The firm administrator has been asking for a written policy for 18 months. The managing partner cannot draft one from scratch, map six state-bar opinions, write the engagement-letter language, and train 24 attorneys — while also running the firm.

Below is the policy. Copy it, change the bracketed values for your firm, walk it to your ethics partner. The Opinion 512 alignment brief, the engagement-letter clauses, the carrier-renewal pack, and the state-bar overlay are on this page in the same form.

Artifact 01 — The 1-page policy

Firm AI-use policy template.

Replace bracketed values with your firm's. Reads in 12 minutes. Your ethics partner reviews and approves with documented revisions. One signed copy lives in the firm's policy binder.

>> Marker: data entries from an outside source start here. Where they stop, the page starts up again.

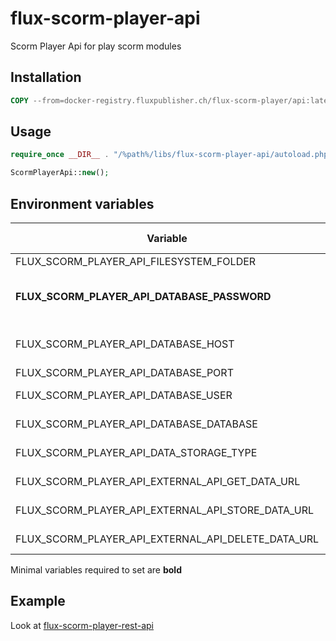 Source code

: # flux-scorm-player-api

Scorm Player Api for play scorm modules

## Installation

```dockerfile
COPY --from=docker-registry.fluxpublisher.ch/flux-scorm-player/api:latest /flux-scorm-player-api /%path%/libs/flux-scorm-player-api
```

## Usage

```php
require_once __DIR__ . "/%path%/libs/flux-scorm-player-api/autoload.php";
```

```php
ScormPlayerApi::new();
```

## Environment variables

| Variable | Description | Default value |
| -------- | ----------- | ------------- |
| FLUX_SCORM_PLAYER_API_FILESYSTEM_FOLDER | Scorm directory | /scorm |
| **FLUX_SCORM_PLAYER_API_DATABASE_PASSWORD** | MongoDB password<br>Use *FLUX_SCORM_PLAYER_API_DATABASE_PASSWORD_FILE* for docker secrets | - |
| FLUX_SCORM_PLAYER_API_DATABASE_HOST | MongoDB host | scorm-player-database |
| FLUX_SCORM_PLAYER_API_DATABASE_PORT | MongoDB port | 27017 |
| FLUX_SCORM_PLAYER_API_DATABASE_USER | MongoDB user name | scorm-player |
| FLUX_SCORM_PLAYER_API_DATABASE_DATABASE | MongoDB database name | scorm-player |
| FLUX_SCORM_PLAYER_API_DATA_STORAGE_TYPE | Data storage type<br>database or external_api | database |
| FLUX_SCORM_PLAYER_API_EXTERNAL_API_GET_DATA_URL | External api data storage get url<br>You can use {scorm_id} and {user_id} placeholders | - |
| FLUX_SCORM_PLAYER_API_EXTERNAL_API_STORE_DATA_URL | External api data storage store url<br>You can use {scorm_id} and {user_id} placeholders | - |
| FLUX_SCORM_PLAYER_API_EXTERNAL_API_DELETE_DATA_URL | External api data storage delete url<br>You can use {scorm_id} placeholder | - |

Minimal variables required to set are **bold**

## Example

Look at [flux-scorm-player-rest-api](https://github.com/fluxapps/flux-scorm-player-rest-api)
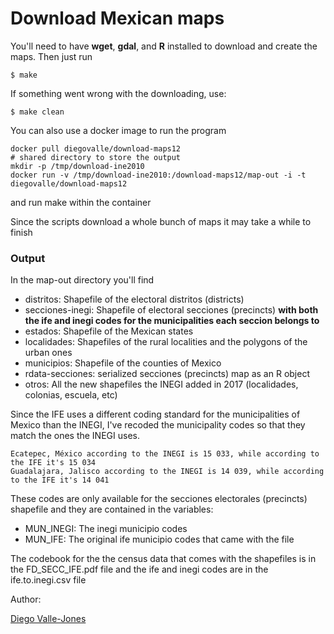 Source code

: Download Mexican maps
=====================

You'll need to have __wget__, __gdal__, and __R__ installed to download and create the maps. Then just run

 ```
$ make
 ```

If something went wrong with the downloading, use:

 ```
$ make clean
 ```

You can also use a docker image to run the program

```
docker pull diegovalle/download-maps12
# shared directory to store the output
mkdir -p /tmp/download-ine2010 
docker run -v /tmp/download-ine2010:/download-maps12/map-out -i -t diegovalle/download-maps12
```

and run make within the container

Since the scripts download a whole bunch of maps it may take a while to finish

### Output

In the map-out directory you'll find

* distritos: Shapefile of the electoral distritos (districts)
* secciones-inegi: Shapefile of electoral secciones (precincts) __with both the ife and inegi codes for the municipalities each seccion belongs to__
* estados: Shapefile of the Mexican states
* localidades: Shapefiles of the rural localities and the polygons of the urban ones
* municipios: Shapefile of the counties of Mexico
* rdata-secciones: serialized secciones (precincts) map as an R object
* otros: All the new shapefiles the INEGI added in 2017 (localidades, colonias, escuela, etc)

Since the IFE uses a different coding standard for the municipalities of Mexico than the INEGI, I've recoded the municipality codes so that they match the ones the INEGI uses. 

 ```
Ecatepec, México according to the INEGI is 15 033, while according to the IFE it's 15 034
Guadalajara, Jalisco according to the INEGI is 14 039, while according to the IFE it's 14 041
```

These codes are only available for the secciones electorales (precincts) shapefile and they are contained in the variables:

* MUN_INEGI: The inegi municipio codes
* MUN_IFE: The original ife municipio codes that came with the file

The codebook for the the census data that comes with the shapefiles is in the FD_SECC_IFE.pdf file and the ife and inegi codes are in the ife.to.inegi.csv file

Author:

[Diego Valle-Jones](http://www.diegovalle.net)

Download the Word template aba-512-policy-template.docx · policy + engagement-letter clauses + carrier-renewal pack · placeholders highlighted in yellow

Policy text — copy from here

[FIRM NAME] — Generative AI Use Policy

Effective [DATE]. Reviewed annually by [ETHICS PARTNER NAME].

1. Authorized tools.

The following AI tools are authorized for use on client matters: [AUTHORIZED TOOLS — e.g. Harvey, Spellbook, Casetext CoCounsel, ChatGPT Enterprise, Lexis+ AI]. No other AI tool may be used on client confidences without prior written approval from [ETHICS PARTNER]. Personal accounts on consumer AI tools (free ChatGPT, free Claude, Gemini personal) are prohibited for any client work.

2. Confidentiality (Rule 1.6).

Every authorized tool operates in a tenant-isolated environment. Inputs are not used to train the underlying model and are not accessible to other tenants of the vendor. The firm holds a written data-handling attestation from each vendor in [VENDOR FILE LOCATION]. Before any AI tool is used on a matter where client confidences are involved, the matter file must contain the specific consent clause referenced in the engagement letter (see Artifact 03 below).

3. Supervision (Rules 5.1 and 5.3).

AI is treated as nonlawyer assistance under Rule 5.3. Every AI-assisted work product is reviewed by a responsible attorney before any use, filing, or transmission. The responsible attorney is competent in the tool under Rule 1.1 (see §4 below). The supervision chain is documented in the matter file.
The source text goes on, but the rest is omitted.